Multilingual Big Data and Terminology

2455

big-data-content-organization-discovery-and-management-1-638

Once upon a time some translators had one or more cardboard boxes where handwritten and alphabetically ordered terms ─ including their definitions, sources, synonyms and etymology ─ were kept on cards of different colour. Some colleagues kept them in their notebooks we also used to use as phone directories.

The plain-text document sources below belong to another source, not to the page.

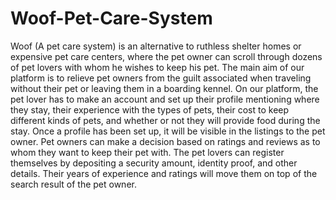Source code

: # Woof-Pet-Care-System

Woof (A pet care system) is an alternative to ruthless shelter homes or expensive pet care centers, where the pet owner can scroll through dozens of pet lovers with whom he wishes to keep his pet. The main aim of our platform is to relieve pet owners from the guilt associated when traveling without their pet or leaving them in a boarding kennel. On our platform, the pet lover has to make an account and set up their profile mentioning where they stay, their experience with the types of pets, their cost to keep different kinds of pets, and whether or not they will provide food during the stay. Once a profile has been set up, it will be visible in the listings to the pet owner. Pet owners can make a decision based on ratings and reviews as to whom they want to keep their pet with. 
The pet lovers can register themselves by depositing a security amount, identity proof, and other details. Their years of experience and ratings will move them on top of the search result of the pet owner.
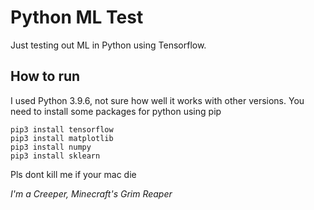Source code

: # Python ML Test
Just testing out ML in Python using Tensorflow.

## How to run
I used Python 3.9.6, not sure how well it works with other versions.
You need to install some packages for python using pip
  
    pip3 install tensorflow
    pip3 install matplotlib
    pip3 install numpy
    pip3 install sklearn
    
Pls dont kill me if your mac die
    
*I'm a Creeper, Minecraft's Grim Reaper*
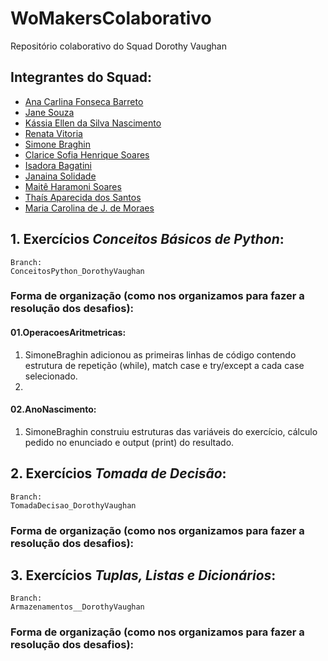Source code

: # WoMakersColaborativo
Repositório colaborativo do Squad Dorothy Vaughan


## Integrantes do Squad:
- [Ana Carlina Fonseca Barreto]()  
- [Jane Souza]()
- [Kássia Ellen da Silva Nascimento]()
- [Renata Vitoria]()
- [Simone Braghin](https://github.com/SimoneBraghin)
- [Clarice Sofia Henrique Soares]()
- [Isadora Bagatini]()
- [Janaina Solidade]()
- [Maitê Haramoni Soares]()
- [Thaís Aparecida dos Santos]()
- [Maria Carolina de J. de Moraes]()

## 1. Exercícios *Conceitos Básicos de Python*:  
    Branch:  
    ConceitosPython_DorothyVaughan
### Forma de organização (como nos organizamos para fazer a resolução dos desafios):
#### 01.OperacoesAritmetricas:
1. SimoneBraghin adicionou as primeiras linhas de código contendo estrutura de repetição (while), match case e try/except a cada case selecionado.
2. 

#### 02.AnoNascimento: 
1. SimoneBraghin construiu estruturas das variáveis do exercício, cálculo pedido no enunciado e output (print) do resultado.

## 2. Exercícios *Tomada de Decisão*:  
    Branch:  
    TomadaDecisao_DorothyVaughan
### Forma de organização (como nos organizamos para fazer a resolução dos desafios):

## 3. Exercícios *Tuplas, Listas e Dicionários*:  
    Branch:  
    Armazenamentos__DorothyVaughan
### Forma de organização (como nos organizamos para fazer a resolução dos desafios):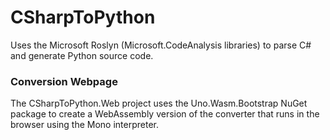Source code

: # CSharpToPython

Uses the Microsoft Roslyn (Microsoft.CodeAnalysis libraries) to parse C# and generate Python source code.

### Conversion Webpage

The CSharpToPython.Web project uses the Uno.Wasm.Bootstrap NuGet package to create a WebAssembly version of the converter that runs in the browser using the Mono interpreter.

Everyone was very proud of their findings, which were their personal resources; their precious properties. This attitude survived also during the first years of the technologisation of terminology tools. Strict copyright restrictions applied when organisations or companies internally shared their glossaries. Still at the beginning of this century, when the European Institutions fused their separate databases (Eurodicautom, Euterpe a.o.) in the common term base IATE, each Institution kept the ownership of their entries although the database served one and the same purpose: the terminological consistency of the translations of the EU’s multilingual legislation. Logically, this created consolidation problems, which could be solved only after many attempts and thanks to an enhanced cooperation between the Institutions co-managing this interactive database.

Gradually, the globalisation and the worldwide multilingual communication created the need for faster and more standardised translation services with lower costs and high quality. On the one hand, the consistency of legislative or technical translations became one of the requisites of international cooperation and commerce. On the other hand, the revolution and constant evolution of the web brought us into the era of a very open knowledge sharing.Terms are not an invention; terminology work is just the attempt to find the right choice in a given conjuncture and in a specific field to describe a concept. It makes part of the evolution and use of the language as a means of communication and cannot be anybody’s property.

 

IT technologies also provided translation experts with a number of tools that ease multilingual communication. There are two main trends that “revolutionised” the translation industry, i.e. the development and use of computer-assisted technologies and the gradual development of machine translation software. Both technologies involve the use of two kinds of repositories: translation memories and terminology databases.

It is very common that non-linguists confuse these two very different resources. And here we emphasise the attribute ‘very different’ because of the quality these tools ensure.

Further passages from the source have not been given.